On peut se demander si celles et ceux qui ont inventé ce SNU dans ses objectifs et ses formes actuels y croient elles et eux-mêmes. D’ailleurs, ils et elles se sont bien gardés de solliciter l’avis des jeunes eux et elles-mêmes et celui des acteurs et actrices éducatif·ves. Pourtant c’était possible. Les dizaines de milliers de jeunes déjà engagé·es dans des associations auraient constitué un large panel de consultation citoyenne. Les organisations professionnelles d’enseignant·es, d’éducateurs et d’éducatrices, d’animateurs et d’animatrices, les mouvements éducatifs auraient pu être mis à contribution sérieusement. Le monde de la recherche en sciences sociales aurait pu aussi être un éclairage indispensable.

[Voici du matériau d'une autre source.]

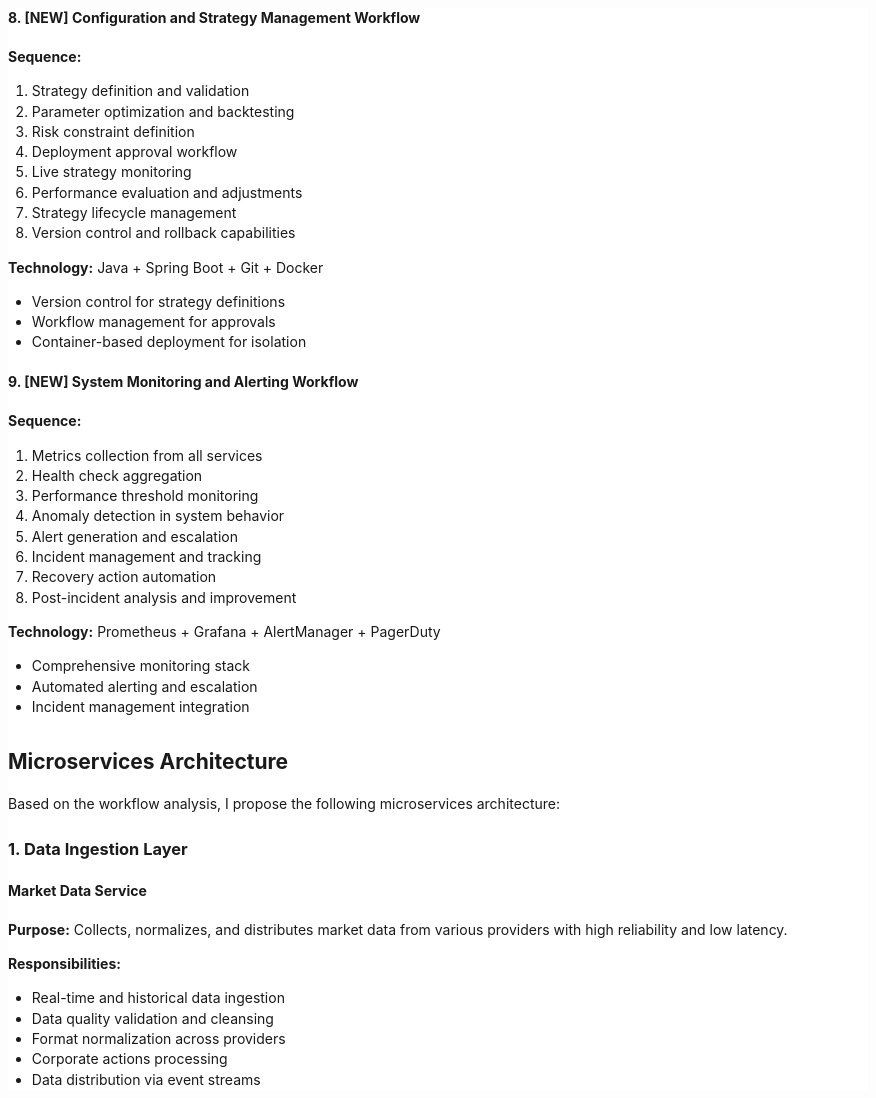 #### 8. **[NEW] Configuration and Strategy Management Workflow**

**Sequence:**
1. Strategy definition and validation
2. Parameter optimization and backtesting
3. Risk constraint definition
4. Deployment approval workflow
5. Live strategy monitoring
6. Performance evaluation and adjustments
7. Strategy lifecycle management
8. Version control and rollback capabilities

**Technology:** Java + Spring Boot + Git + Docker
- Version control for strategy definitions
- Workflow management for approvals
- Container-based deployment for isolation

#### 9. **[NEW] System Monitoring and Alerting Workflow**

**Sequence:**
1. Metrics collection from all services
2. Health check aggregation
3. Performance threshold monitoring
4. Anomaly detection in system behavior
5. Alert generation and escalation
6. Incident management and tracking
7. Recovery action automation
8. Post-incident analysis and improvement

**Technology:** Prometheus + Grafana + AlertManager + PagerDuty
- Comprehensive monitoring stack
- Automated alerting and escalation
- Incident management integration

## Microservices Architecture

Based on the workflow analysis, I propose the following microservices architecture:

### 1. Data Ingestion Layer

#### Market Data Service

**Purpose:** Collects, normalizes, and distributes market data from various providers with high reliability and low latency.

**Responsibilities:**
- Real-time and historical data ingestion
- Data quality validation and cleansing
- Format normalization across providers
- Corporate actions processing
- Data distribution via event streams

Pour toutes ces raisons, le CGT éduc’pop ECLAT réaffirme son opposition ferme et entière au SNU et demande :

  • l’arrêt immédiat de la procédure de déploiement du SNU, l’arrêt de toute politique de jeunesse complémentaire à l’éducation nationale se fondant sur un régime obligatoire et militaire,
  • la mise à disposition de moyens humains et financiers suffisants pour porter une réelle politique publique d’émancipation de la jeunesse, respectueuse de la diversité de ses aspirations et permettant l’appropriation de l’esprit critique,
  • le développement de politiques de mixité sociale pour la jeunesse sur les temps de loisirs passant par un soutien accru à des politiques de formation des individu·es tout au long de la vie existantes telles que les chantiers de jeunes bénévoles, les séjours de vacances, la mobilité internationale, tout en respectant la diversité des projets éducatifs des organisateur·trices,
  • le refus de la précarité des animateurs, animatrices et autres personnels encadrant ce type de séjours, par une revalorisation des salaires.